About this exercise: Search the records for the string "prop" and report how many lines contain it, with nothing else.

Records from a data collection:
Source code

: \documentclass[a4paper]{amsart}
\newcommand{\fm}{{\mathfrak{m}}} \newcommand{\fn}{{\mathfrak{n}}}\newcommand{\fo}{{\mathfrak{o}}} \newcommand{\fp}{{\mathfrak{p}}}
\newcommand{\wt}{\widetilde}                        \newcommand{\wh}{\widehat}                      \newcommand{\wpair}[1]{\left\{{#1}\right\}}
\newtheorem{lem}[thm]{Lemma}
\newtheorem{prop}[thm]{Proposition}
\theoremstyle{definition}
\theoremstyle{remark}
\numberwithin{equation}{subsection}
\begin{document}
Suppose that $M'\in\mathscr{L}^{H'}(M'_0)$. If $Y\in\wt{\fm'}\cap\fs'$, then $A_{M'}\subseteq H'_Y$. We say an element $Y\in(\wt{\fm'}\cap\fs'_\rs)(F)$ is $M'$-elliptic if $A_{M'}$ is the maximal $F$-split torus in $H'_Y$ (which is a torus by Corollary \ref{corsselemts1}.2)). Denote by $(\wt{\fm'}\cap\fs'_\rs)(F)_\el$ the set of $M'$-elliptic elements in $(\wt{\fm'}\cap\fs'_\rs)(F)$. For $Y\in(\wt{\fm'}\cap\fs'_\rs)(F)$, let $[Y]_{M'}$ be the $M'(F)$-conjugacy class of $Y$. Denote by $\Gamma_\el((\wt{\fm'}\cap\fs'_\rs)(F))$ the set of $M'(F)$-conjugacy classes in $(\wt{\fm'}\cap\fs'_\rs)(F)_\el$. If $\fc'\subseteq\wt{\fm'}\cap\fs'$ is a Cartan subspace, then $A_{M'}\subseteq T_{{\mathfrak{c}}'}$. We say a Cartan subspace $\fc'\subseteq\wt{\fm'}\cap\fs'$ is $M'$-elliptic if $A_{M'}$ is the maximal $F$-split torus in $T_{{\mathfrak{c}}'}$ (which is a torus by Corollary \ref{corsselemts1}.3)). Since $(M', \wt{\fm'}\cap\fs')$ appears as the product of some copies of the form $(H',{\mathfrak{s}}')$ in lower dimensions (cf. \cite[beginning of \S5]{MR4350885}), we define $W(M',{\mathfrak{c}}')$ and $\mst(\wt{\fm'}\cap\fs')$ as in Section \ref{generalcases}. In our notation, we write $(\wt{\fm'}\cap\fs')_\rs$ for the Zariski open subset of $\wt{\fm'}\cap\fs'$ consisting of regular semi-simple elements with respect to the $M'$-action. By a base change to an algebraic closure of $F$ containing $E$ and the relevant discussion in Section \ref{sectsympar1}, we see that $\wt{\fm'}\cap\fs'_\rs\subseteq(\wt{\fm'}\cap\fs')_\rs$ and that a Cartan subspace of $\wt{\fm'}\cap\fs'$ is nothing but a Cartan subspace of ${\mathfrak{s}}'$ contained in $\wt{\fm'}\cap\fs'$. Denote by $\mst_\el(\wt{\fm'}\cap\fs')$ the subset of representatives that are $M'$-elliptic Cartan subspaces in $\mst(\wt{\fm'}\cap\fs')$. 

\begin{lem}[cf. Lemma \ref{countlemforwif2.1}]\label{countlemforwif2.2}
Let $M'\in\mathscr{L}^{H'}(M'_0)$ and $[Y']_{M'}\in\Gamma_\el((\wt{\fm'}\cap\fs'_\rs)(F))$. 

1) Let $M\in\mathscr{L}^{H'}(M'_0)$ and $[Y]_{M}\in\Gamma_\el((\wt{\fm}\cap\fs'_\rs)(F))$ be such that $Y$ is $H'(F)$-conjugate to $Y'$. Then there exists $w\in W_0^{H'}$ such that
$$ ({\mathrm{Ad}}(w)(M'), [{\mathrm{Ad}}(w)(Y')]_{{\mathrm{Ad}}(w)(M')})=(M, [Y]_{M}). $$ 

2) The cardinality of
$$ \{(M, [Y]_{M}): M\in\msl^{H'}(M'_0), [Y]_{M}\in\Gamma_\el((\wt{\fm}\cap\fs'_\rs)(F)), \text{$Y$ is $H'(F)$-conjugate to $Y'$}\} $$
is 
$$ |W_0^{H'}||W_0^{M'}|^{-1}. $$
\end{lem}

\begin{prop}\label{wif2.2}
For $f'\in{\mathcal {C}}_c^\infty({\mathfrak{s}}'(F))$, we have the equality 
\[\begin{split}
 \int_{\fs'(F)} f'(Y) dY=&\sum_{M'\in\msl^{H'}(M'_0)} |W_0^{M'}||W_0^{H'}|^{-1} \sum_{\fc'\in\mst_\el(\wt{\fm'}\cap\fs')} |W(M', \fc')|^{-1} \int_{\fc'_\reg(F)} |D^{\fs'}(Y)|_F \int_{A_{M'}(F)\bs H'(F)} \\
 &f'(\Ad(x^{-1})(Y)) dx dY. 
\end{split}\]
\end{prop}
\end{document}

Answer to the problem: 3